Start of Supplied material

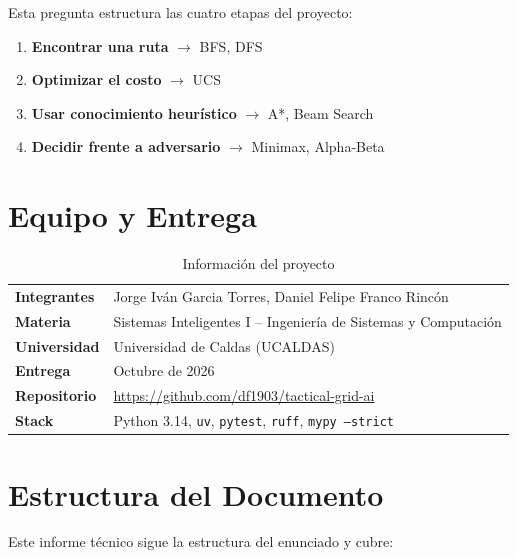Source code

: Esta pregunta estructura las cuatro etapas del proyecto:

\begin{enumerate}
\item \textbf{Encontrar una ruta} $\to$ BFS, DFS
\item \textbf{Optimizar el costo} $\to$ UCS
\item \textbf{Usar conocimiento heurístico} $\to$ A*, Beam Search
\item \textbf{Decidir frente a adversario} $\to$ Minimax, Alpha-Beta
\end{enumerate}

\section{Equipo y Entrega}
\label{sec:equipo}

\begin{table}[H]
\centering
\caption{Información del proyecto}
\begin{tabular}{ll}
\toprule
\textbf{Integrantes} & Jorge Iván Garcia Torres, Daniel Felipe Franco Rincón \\
\textbf{Materia} & Sistemas Inteligentes I -- Ingeniería de Sistemas y Computación \\
\textbf{Universidad} & Universidad de Caldas (UCALDAS) \\
\textbf{Entrega} & Octubre de 2026 \\
\textbf{Repositorio} & \url{https://github.com/df1903/tactical-grid-ai} \\
\textbf{Stack} & Python 3.14, \texttt{uv}, \texttt{pytest}, \texttt{ruff}, \texttt{mypy --strict} \\
\bottomrule
\end{tabular}
\end{table}

\section{Estructura del Documento}
\label{sec:estructura-doc}

Este informe técnico sigue la estructura del enunciado y cubre:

End of Supplied material

## Work instruction
Starting with the line that contains "y Computación \\", return each line through the last one of the data above, exactly as written and nothing more.

## Answer for the task
\textbf{Materia} & Sistemas Inteligentes I -- Ingeniería de Sistemas y Computación \\
\textbf{Universidad} & Universidad de Caldas (UCALDAS) \\
\textbf{Entrega} & Octubre de 2026 \\
\textbf{Repositorio} & \url{https://github.com/df1903/tactical-grid-ai} \\
\textbf{Stack} & Python 3.14, \texttt{uv}, \texttt{pytest}, \texttt{ruff}, \texttt{mypy --strict} \\
\bottomrule
\end{tabular}
\end{table}

\section{Estructura del Documento}
\label{sec:estructura-doc}

Este informe técnico sigue la estructura del enunciado y cubre:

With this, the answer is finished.